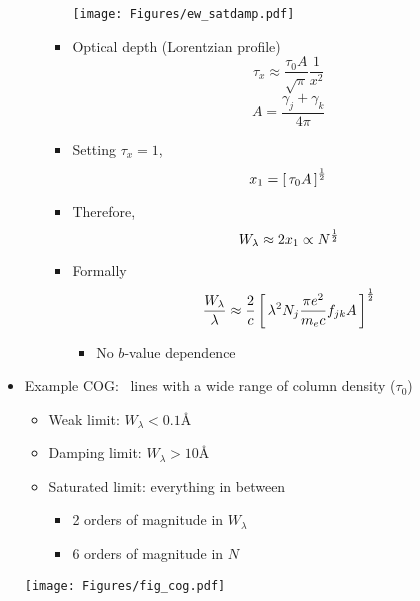 \documentclass[12pt,letterpaper]{article}
\begin{document}
\begin{Aenumerate}
\begin{itemize}
\begin{enumerate}
\begin{itemize}
	\texttt{[image: Figures/ew\_satdamp.pdf]}

	\item Optical depth (Lorentzian profile)
	\begin{equation}
	\tau_x \approx \frac{\tau_0 A}{\sqrt{\pi}} \frac{1}{x^2}
	\end{equation}
	\begin{equation}
	A = \frac{\gamma_j + \gamma_k}{4\pi}
	\end{equation}
	
	\item Setting $\tau_x = 1$,
	\begin{equation}
	x_1 = \left [ \, \tau_0 A \, \right ]^{\frac{1}{2}}
	\end{equation}

	\item Therefore, 
	\begin{equation}
	W_\lambda \approx 2x_1 \propto N^{\frac{1}{2}}
	\end{equation}

	\item Formally
	\begin{equation}
	\frac{W_\lambda}{\lambda} \approx \frac{2}{c} \left [ \, \lambda^2 N_j 
		\frac{\pi e^2}{m_e c} f_{jk} A \, \right ]^{\frac{1}{2}}
	\end{equation}
		\begin{itemize}
		\item No $b$-value dependence
		\end{itemize}

	\end{itemize}

   \end{enumerate}

 \item Example COG: \lya\ lines with a wide range of column density ($\tau_0$)
	\begin{itemize}
	\item Weak limit: $W_\lambda < 0.1$\AA
	\item Damping limit: $W_\lambda > 10$\AA
	\item Saturated limit: everything in between
		\begin{itemize}
		\item 2 orders of magnitude in $W_\lambda$
		\item 6 orders of magnitude in $N$
		\end{itemize}
	\end{itemize}

	\texttt{[image: Figures/fig\_cog.pdf]}


\end{itemize}
\end{Aenumerate}
\end{document}
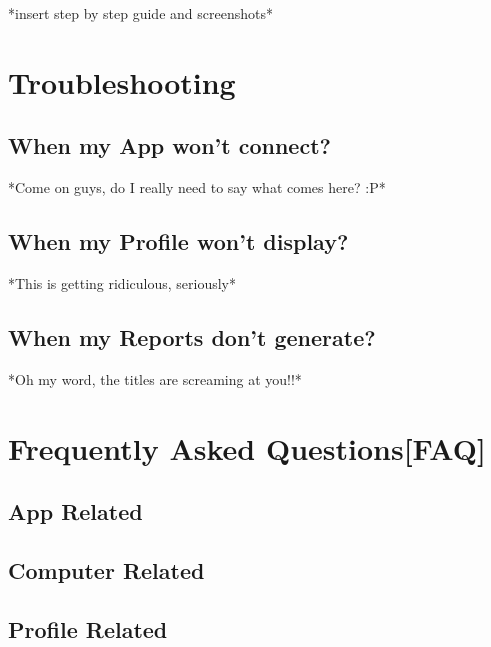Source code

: \documentclass[11pt,fleqn]{book} %
\begin{document}
		*insert step by step guide and screenshots*



\chapter{Troubleshooting}
	\section{When my App won't connect?}
		*Come on guys, do I really need to say what comes here? :P*
	\section{When my Profile won't display?}
		*This is getting ridiculous, seriously*
	\section{When my Reports don't generate?}
		*Oh my word, the titles are screaming at you!!*


\chapter{Frequently Asked Questions[FAQ]}
	\section{App Related}
	\section{Computer Related}
	\section{Profile Related}
	
\end{document}
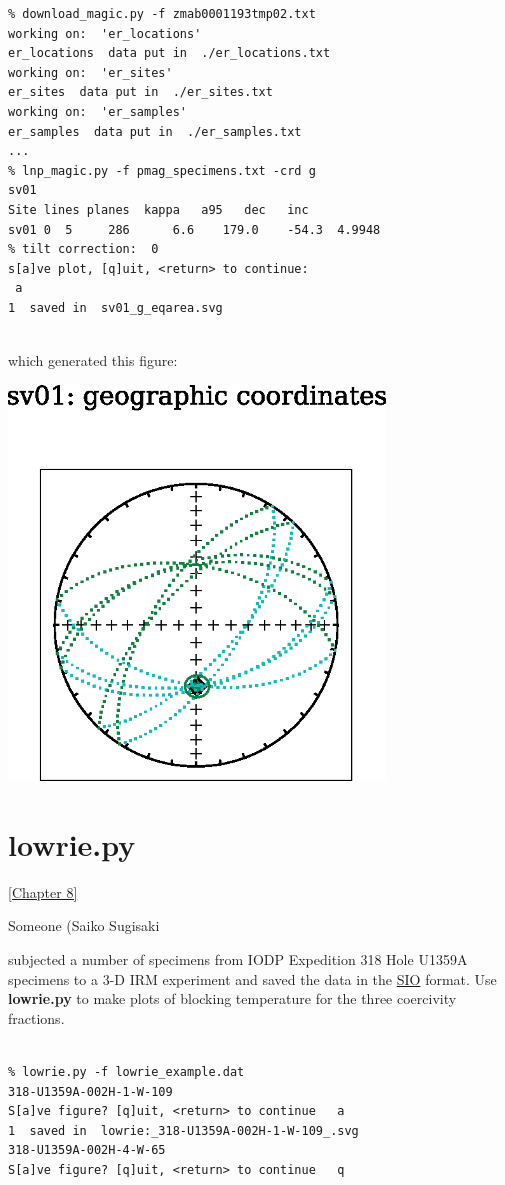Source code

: \documentclass[11pt]{book}
\begin{document}
{{{{\begin{verbatim}
% download_magic.py -f zmab0001193tmp02.txt
working on:  'er_locations'
er_locations  data put in  ./er_locations.txt
working on:  'er_sites'
er_sites  data put in  ./er_sites.txt
working on:  'er_samples'
er_samples  data put in  ./er_samples.txt
...
% lnp_magic.py -f pmag_specimens.txt -crd g
sv01
Site lines planes  kappa   a95   dec   inc
sv01 0  5     286      6.6    179.0    -54.3  4.9948 
% tilt correction:  0
s[a]ve plot, [q]uit, <return> to continue:
 a
1  saved in  sv01_g_eqarea.svg
 
\end{verbatim}

\noindent which generated this figure:

\includegraphics[width=10cm]{EPSfiles/lnp-ex.eps}}

\section{lowrie.py}
\href{http://Webbook2.html#lowrie}{[Chapter 8]}

Someone (Saiko Sugisaki} subjected a number of specimens from IODP Expedition 318 Hole U1359A specimens to a 3-D IRM experiment and saved the data in the \href{#sio_magic.py}{SIO} format.   
Use {\bf lowrie.py} to make plots of blocking temperature for the three  coercivity fractions.  

\begin{verbatim}

% lowrie.py -f lowrie_example.dat
318-U1359A-002H-1-W-109
S[a]ve figure? [q]uit, <return> to continue   a
1  saved in  lowrie:_318-U1359A-002H-1-W-109_.svg
318-U1359A-002H-4-W-65
S[a]ve figure? [q]uit, <return> to continue   q
\end{verbatim}

}}
\end{document}
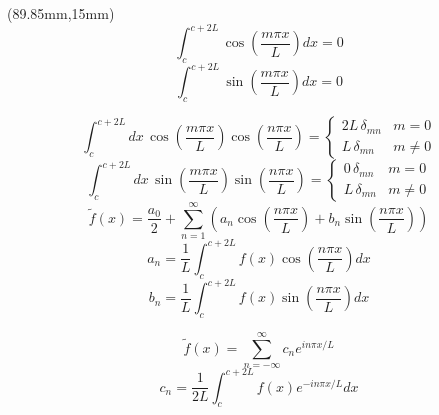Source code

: \begin{textblock*}{100mm}(89.85mm,15mm)
\[
  \int_{c}^{c+2L} \cos \left( \frac{m \pi x}{L} \right) dx = 0
 \]
 \[
  \int_{c}^{c+2L} \sin \left( \frac{m \pi x}{L} \right) dx = 0
 \]
 
\[
  \int_{c}^{c+2L} dx \, \cos \left( \frac{m \pi x}{L} \right) \cos \left( \frac{n \pi x}{L} \right) = 
      \left\{ \begin{array}{cc} 2 L \, \delta_{mn} & m = 0 \\ L \, \delta_{mn} & m \neq 0 \end{array} \right.
\]
\[
  \int_{c}^{c+2L} dx \, \sin \left( \frac{m \pi x}{L} \right) \sin \left( \frac{n \pi x}{L} \right) = 
      \left\{ \begin{array}{cc} 0 \, \delta_{mn} & m = 0 \\ L \, \delta_{mn} & m \neq 0 \end{array} \right.
\]
\[
 {\tilde f}(x) = \frac{a_0}{2} + 
    \sum_{n=1}^{\infty} \left( a_n \cos \left( \frac{n \pi x}{L} \right) + b_n \sin \left( \frac{n \pi x}{L} \right) \right)
\]
\[
  a_n = \frac{1}{L} \int_{c}^{c+2L} f(x) \cos \left( \frac{n \pi x}{L} \right) dx
\]
\[
  b_n = \frac{1}{L} \int_{c}^{c+2L} f(x) \sin \left( \frac{n \pi x}{L} \right) dx
\]

\[
  {\tilde f}(x) = \sum_{n = - \infty}^{\infty} c_n e^{i n \pi x/L}
\]
\[
  c_n = \frac{1}{2 L} \int_{c}^{c+2L} f(x) e^{-i n \pi x/L} dx
\]
\end{textblock*}
\newpage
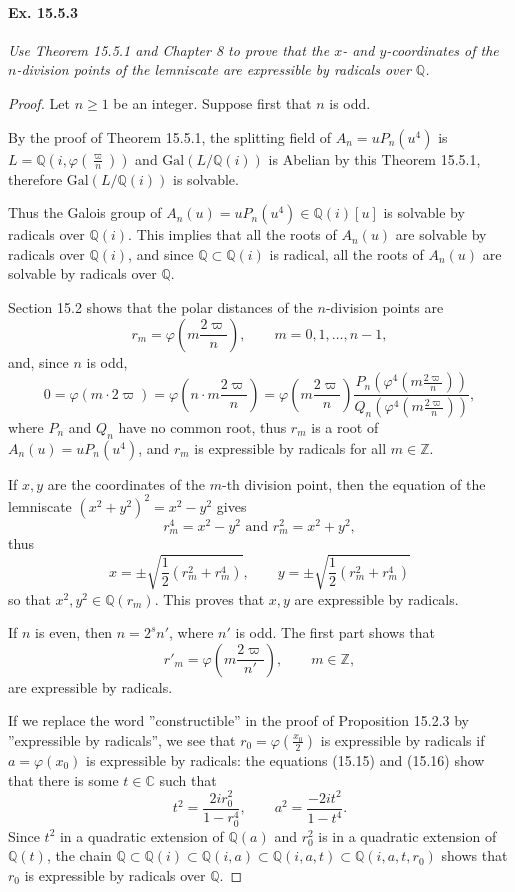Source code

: \documentclass[11pt,a4paper]{article}
\newcommand{\Q}{\mathbb{Q}}
\newcommand{\Z}{\mathbb{Z}}
\newcommand{\C}{\mathbb{C}}
\newcommand{\Gal}{\mathrm{Gal}}
\begin{document}
\paragraph{Ex. 15.5.3}{\it Use Theorem 15.5.1 and Chapter 8 to prove that the $x$- and $y$-coordinates of the $n$-division points of the lemniscate are expressible by radicals over $\Q$.
}
\begin{proof} 
Let $n \geq 1$ be an integer. Suppose first that $n$ is  odd.

By the proof of Theorem 15.5.1, the splitting field of $A_n = uP_n(u^4)$ is $L = \Q\left(i,\varphi\left(\frac{\varpi}{n}\right)\right)$ and $\Gal(L/\Q(i))$  is Abelian by this Theorem 15.5.1, therefore $\Gal(L/\Q(i))$ is solvable. 

Thus the Galois group of $A_n(u)  =  u P_n(u^4)\in \Q(i)[u]$ is solvable by radicals over $\Q(i)$. This implies that all the roots of $A_n(u)$ are solvable by radicals over $\Q(i)$, and since $\Q \subset \Q(i)$ is radical, all the roots of $A_n(u)$ are solvable by radicals over $\Q$. 

 Section 15.2 shows that the polar distances of the $n$-division points are
 $$r_m = \varphi\left( m \frac{2\varpi}{n} \right), \qquad m=0,1,\ldots,n-1,$$
and, since $n$ is odd,
$$0 = \varphi(m\cdot 2\varpi) = \varphi\left(n \cdot m \frac{2\varpi}{n} \right) = \varphi\left(m \frac{2\varpi}{n} \right) \frac{P_n\left( \varphi^4\left(m \frac{2\varpi}{n}\right)\right)}{Q_n\left( \varphi^4\left(m \frac{2\varpi}{n}\right)\right)},$$
where $P_n$ and $Q_n$ have no common root, thus $r_m$ is a root of $A_n(u) = u P_n(u^4)$, and $r_m$ is expressible by radicals for all $m \in \Z$.

If $x,y$ are the coordinates of the $m$-th division point, then the equation of the lemniscate $(x^2 + y^2)^2 = x^2 -y^2$ gives
$$r_m^4 = x^2 - y^2 \text{ and }  r_m^2 = x^2 + y^2,$$
thus
$$x  = \pm \sqrt{\frac{1}{2}(r_m^2 + r_m^4)},\qquad y =  \pm \sqrt{\frac{1}{2}(r_m^2 + r_m^4)}$$
so that $x^2,y^2 \in \Q(r_m)$. This proves that $x,y$ are expressible by radicals.

\bigskip

If $n$ is even, then $n = 2^s n'$, where $n'$ is odd. The first part shows that 
 $$r'_m = \varphi\left( m \frac{2\varpi}{n'} \right), \qquad m \in \Z,$$
 are expressible by radicals.


If we replace the word ''constructible'' in the proof of Proposition 15.2.3 by ''expressible by radicals'', we see that $r_0 = \varphi\left(\frac{x_0}{2}\right)$ is expressible by radicals if $a = \varphi(x_0)$ is expressible by radicals: the equations (15.15) and (15.16) show that there is some $t \in \C$ such that
$$t^2 = \frac{2ir_0^2}{1 - r_0^4},\qquad a^2 = \frac{-2it^2}{1-t^4}.$$
Since $t^2$ in a quadratic extension of $\Q(a)$ and $r_0^2$ is in a quadratic extension of $\Q(t)$, the chain $\Q \subset \Q(i) \subset \Q(i,a) \subset \Q(i,a,t) \subset \Q(i,a,t,r_0)$ shows that $r_0$ is expressible by radicals over $\Q$.


\end{proof}
\end{document}
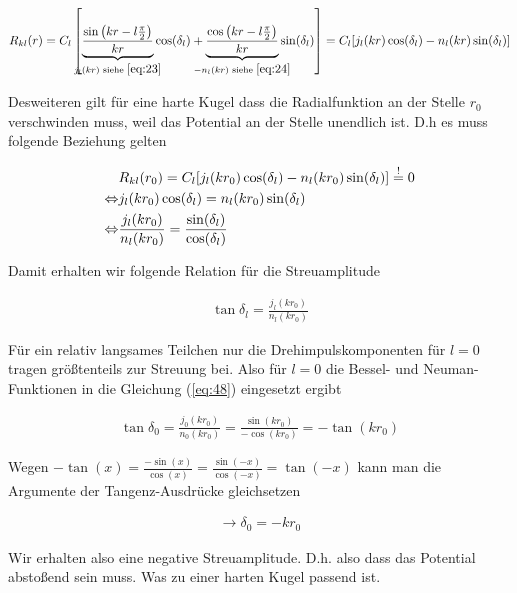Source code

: \begin{align}
  \label{eq:46}
  R_{kl}(r) =  C_l \left[\underbr{\frac{\sin\left(kr-l\frac{\pi}{2}\right)}{kr}}_{j_l(kr) \text{ siehe }\eqref{eq:23}}\cos(\delta_l) + \underbr{\frac{\cos\left(kr-l\frac{\pi}{2}\right)}{kr}}_{-n_l(kr) \text{ siehe } \eqref{eq:24}}\sin(\delta_l)\right] =C_l [j_l(kr)\cos(\delta_l) -n_l(kr) \sin(\delta_l) ]
\end{align}

Desweiteren gilt für eine harte Kugel dass die Radialfunktion an der Stelle \(r_0\) verschwinden muss, weil das Potential an der Stelle unendlich ist. D.h es muss folgende Beziehung gelten

\begin{align}
  \label{eq:47}
   &R_{kl}(r_0) =C_l [j_l(kr_0)\cos(\delta_l) -n_l(kr_0) \sin(\delta_l) ] \stackrel{!}= 0 \notag\\
\Leftrightarrow &j_l(kr_0)\cos(\delta_l) = n_l(kr_0) \sin(\delta_l) \notag\\
\Leftrightarrow &\frac{ j_l(kr_0) }{n_l(kr_0)} = \frac{\sin(\delta_l)}{\cos(\delta_l)} \notag\\
\end{align}

Damit erhalten wir folgende Relation für die Streuamplitude

\begin{align}
  \label{eq:48}
  \tan\delta_l = \frac{ j_l(kr_0) }{n_l(kr_0)}
\end{align}

Für ein relativ langsames Teilchen nur die Drehimpulskomponenten für \(l=0\) tragen größtenteils zur Streuung bei. Also für \(l=0\) die Bessel- und Neuman-Funktionen in die Gleichung (\ref{eq:48}) eingesetzt ergibt

\begin{align}
  \label{eq:49}
  \tan\delta_0 = \frac{ j_0(kr_0) }{n_0(kr_0)} = \frac{ \sin(kr_0) }{-\cos(kr_0)} = -\tan(kr_0)
\end{align}

Wegen \(-\tan(x) = \frac{-\sin(x)}{\cos(x)} =\frac{\sin(-x)}{\cos(-x)} = \tan(-x) \) kann man die Argumente der Tangenz-Ausdrücke gleichsetzen

\begin{align}
  \label{eq:50}
  \boxed{ \rightarrow \delta_0 = - kr_0 }
\end{align}

Wir erhalten also eine negative Streuamplitude. D.h. also dass das Potential abstoßend sein muss. Was zu einer harten Kugel passend ist.


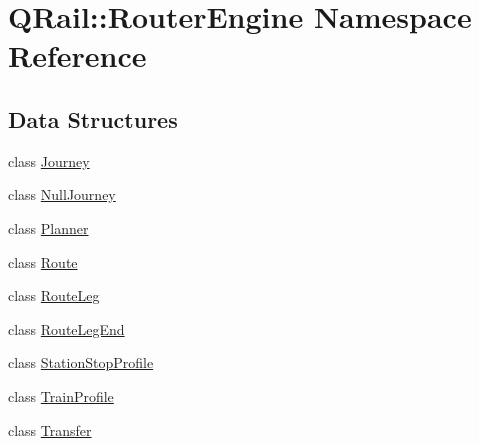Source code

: \hypertarget{namespaceQRail_1_1RouterEngine}{}\section{Q\+Rail\+::Router\+Engine Namespace Reference}
\label{namespaceQRail_1_1RouterEngine}
\subsection*{Data Structures}
\begin{DoxyCompactItemize}
\item 
class \mbox{\hyperlink{classQRail_1_1RouterEngine_1_1Journey}{Journey}}
\item 
class \mbox{\hyperlink{classQRail_1_1RouterEngine_1_1NullJourney}{Null\+Journey}}
\item 
class \mbox{\hyperlink{classQRail_1_1RouterEngine_1_1Planner}{Planner}}
\item 
class \mbox{\hyperlink{classQRail_1_1RouterEngine_1_1Route}{Route}}
\item 
class \mbox{\hyperlink{classQRail_1_1RouterEngine_1_1RouteLeg}{Route\+Leg}}
\item 
class \mbox{\hyperlink{classQRail_1_1RouterEngine_1_1RouteLegEnd}{Route\+Leg\+End}}
\item 
class \mbox{\hyperlink{classQRail_1_1RouterEngine_1_1StationStopProfile}{Station\+Stop\+Profile}}
\item 
class \mbox{\hyperlink{classQRail_1_1RouterEngine_1_1TrainProfile}{Train\+Profile}}
\item 
class \mbox{\hyperlink{classQRail_1_1RouterEngine_1_1Transfer}{Transfer}}
\end{DoxyCompactItemize}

# # # # # # #

| EXERCISE DIRECTIONS |
The lines to copy are those above that contain the string "When".

| WORKED SOLUTION |
	\section{When my App won't connect?}
	\section{When my Profile won't display?}
	\section{When my Reports don't generate?}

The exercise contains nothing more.